Non-factuality long-form hallucination benchmark
Supervisors
Suitable for
Abstract
Prerequisites:
1. E: familiar with the basics of LLMs
2. D: familiar with AI hallucination evaluation and detection
Background
As large language models (LLMs) are increasingly deployed in real-world applications, their tendency to
produce factually incorrect or fabricated information—known as hallucination—has become a major concern. To
systematically measure and compare this behavior, researchers have developed hallucination benchmarks that evaluate models’

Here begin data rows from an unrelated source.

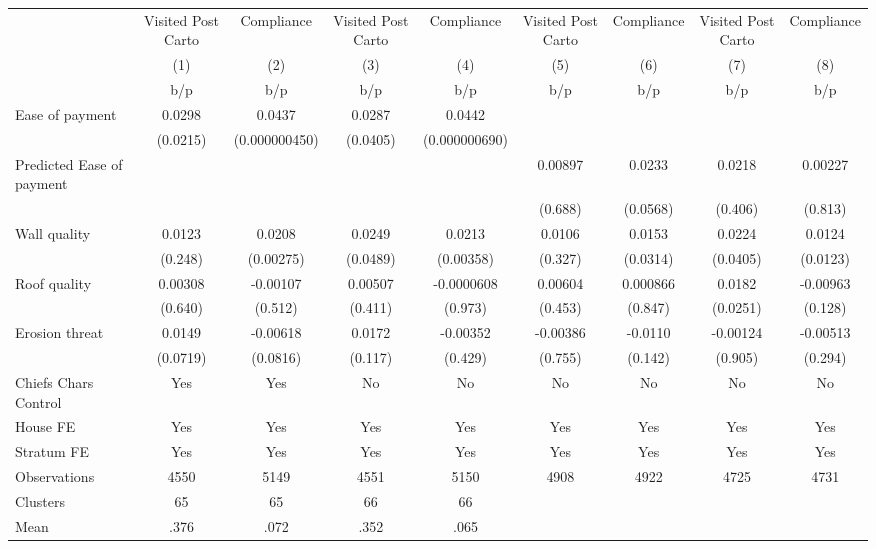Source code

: {
\def\sym#1{\ifmmode^{#1}\else\(^{#1}\)\fi}
\begin{tabular}{l*{8}{c}}
\toprule
                &\multicolumn{1}{c}{Visited Post Carto}&\multicolumn{1}{c}{Compliance}&\multicolumn{1}{c}{Visited Post Carto}&\multicolumn{1}{c}{Compliance}&\multicolumn{1}{c}{Visited Post Carto}&\multicolumn{1}{c}{Compliance}&\multicolumn{1}{c}{Visited Post Carto}&\multicolumn{1}{c}{Compliance}\\
                &\multicolumn{1}{c}{(1)}&\multicolumn{1}{c}{(2)}&\multicolumn{1}{c}{(3)}&\multicolumn{1}{c}{(4)}&\multicolumn{1}{c}{(5)}&\multicolumn{1}{c}{(6)}&\multicolumn{1}{c}{(7)}&\multicolumn{1}{c}{(8)}\\
                &      b/p&      b/p&      b/p&      b/p&      b/p&      b/p&      b/p&      b/p\\
\midrule
Ease of payment &   0.0298&   0.0437&   0.0287&   0.0442&         &         &         &         \\
                & (0.0215)&(0.000000450)& (0.0405)&(0.000000690)&         &         &         &         \\
Predicted Ease of payment&         &         &         &         &  0.00897&   0.0233&   0.0218&  0.00227\\
                &         &         &         &         &  (0.688)& (0.0568)&  (0.406)&  (0.813)\\
Wall quality    &   0.0123&   0.0208&   0.0249&   0.0213&   0.0106&   0.0153&   0.0224&   0.0124\\
                &  (0.248)&(0.00275)& (0.0489)&(0.00358)&  (0.327)& (0.0314)& (0.0405)& (0.0123)\\
Roof quality    &  0.00308& -0.00107&  0.00507&-0.0000608&  0.00604& 0.000866&   0.0182& -0.00963\\
                &  (0.640)&  (0.512)&  (0.411)&  (0.973)&  (0.453)&  (0.847)& (0.0251)&  (0.128)\\
Erosion threat  &   0.0149& -0.00618&   0.0172& -0.00352& -0.00386&  -0.0110& -0.00124& -0.00513\\
                & (0.0719)& (0.0816)&  (0.117)&  (0.429)&  (0.755)&  (0.142)&  (0.905)&  (0.294)\\
Chiefs Chars Control &      Yes&      Yes&       No&       No&       No&       No&       No&       No\\
House FE        &      Yes&      Yes&      Yes&      Yes&      Yes&      Yes&      Yes&      Yes\\
Stratum FE      &      Yes&      Yes&      Yes&      Yes&      Yes&      Yes&      Yes&      Yes\\
\midrule
Observations    &     4550&     5149&     4551&     5150&     4908&     4922&     4725&     4731\\
Clusters        &       65&       65&       66&       66&         &         &         &         \\
Mean            &     .376&     .072&     .352&     .065&         &         &         &         \\
\bottomrule
\end{tabular}
}
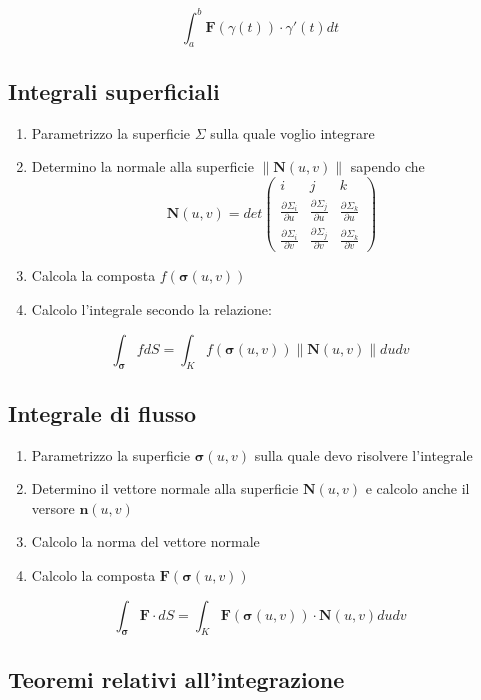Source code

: \documentclass[10pt,a4paper]{report}
\newcommand{\pdv}[3]{\frac{\partial^{#2} #1}{\partial #3^{#2}}}
\newcommand{\norm}[1]{ \left\lVert {#1} \right\rVert}
\begin{document}
		\[ \int_{a}^{b} \mathbf{F}(\gamma (t)) \cdot \gamma '(t) dt \]
		
		\subsection*{Integrali \textbf{superficiali}}
			\begin{enumerate}
				\item Parametrizzo la superficie $ \Sigma $ sulla quale voglio integrare
				\item Determino la normale alla superficie $\norm{\mathbf{N}(u,v)} $ sapendo che \\
                \[ \mathbf{N}(u,v) = det \left(\begin{array}{ccc} i & j & k\\ \pdv{\Sigma_{i} }{}{u} & \pdv{\Sigma_{j}}{}{u} & \pdv{\Sigma_{k}}{}{u} \\ \pdv{\Sigma_{i}}{}{v} & \pdv{\Sigma_{j}}{}{v} & \pdv{\Sigma_{k}}{}{v} \end{array}\right) \]
				\item Calcola la composta $f(\mathbf{\sigma} (u,v))$
				\item Calcolo l'integrale secondo la relazione:
			\end{enumerate}
		\[ \int_{\mathbf{\sigma}} fdS = \int_{K} f(\mathbf{\sigma} (u,v)) \norm{\mathbf{N}(u,v)}dudv \]
		
		\subsection*{Integrale di \textbf{flusso}}
		
		\begin{enumerate}
			\item Parametrizzo la superficie $ \mathbf{\sigma}(u,v) $ sulla quale devo risolvere l'integrale 
			\item Determino il vettore normale alla superficie $ \mathbf{N}(u,v) $ e calcolo anche il versore $ \mathbf{n}(u,v) $
			\item Calcolo la norma del vettore normale 
			\item Calcolo la composta $ \mathbf{F}(\mathbf{\sigma}(u,v)) $
		\end{enumerate}
		
		\[  \int_{\mathbf{\sigma}} \mathbf{F} \cdot dS = \int_{K} \mathbf{F}(\mathbf{\sigma}(u,v)) \cdot \mathbf{N}(u,v) dudv\]
		
		\subsection*{Teoremi relativi all'integrazione}
		
\end{document}
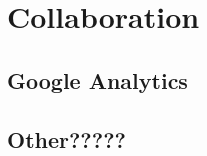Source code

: \chapter{Collaboration}\label{chap:collaboration}

\section{Google Analytics}


\section{Other?????}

factual accuracy, grounding, and faithfulness across tasks such as question answering,
summarization, and dialogue. These
benchmarks, including datasets like TruthfulQA, FActScore, and HaluEval, provide standardized settings to quantify how and
when models deviate from reliable information. Establishing
robust hallucination benchmarks is essential for tracking
progress, guiding model improvement, and ensuring the development of trustworthy AI systems.
Focus
While most existing studies evaluate language models primarily through factuality—how closely their outputs
align with external facts—hallucination is a broader phenomenon that extends beyond factual correctness. A model may
produce information that is plausible yet unsupported or ungrounded in its input, even when not strictly false. This project
focuses on measuring such non-factuality hallucinations—content generated without sufficient grounding
or evidence
in the provided context. By distinguishing hallucination from simple factual errors, the project aims to develop more comprehensive
evaluation methods that capture the full range of unfaithful or unsupported model
behaviors.
Method
This project proposes the design of a new benchmark to evaluate hallucinations in long-form generation while
clearly distinguishing them from factuality errors. Unlike factual inaccuracies, these hallucinations cannot be
validated
or refuted using external knowledge bases or web search, making them more subtle and challenging to detect. Some potential
tasks/scenarios for benchmarks include data analysis, Deep Research, etc.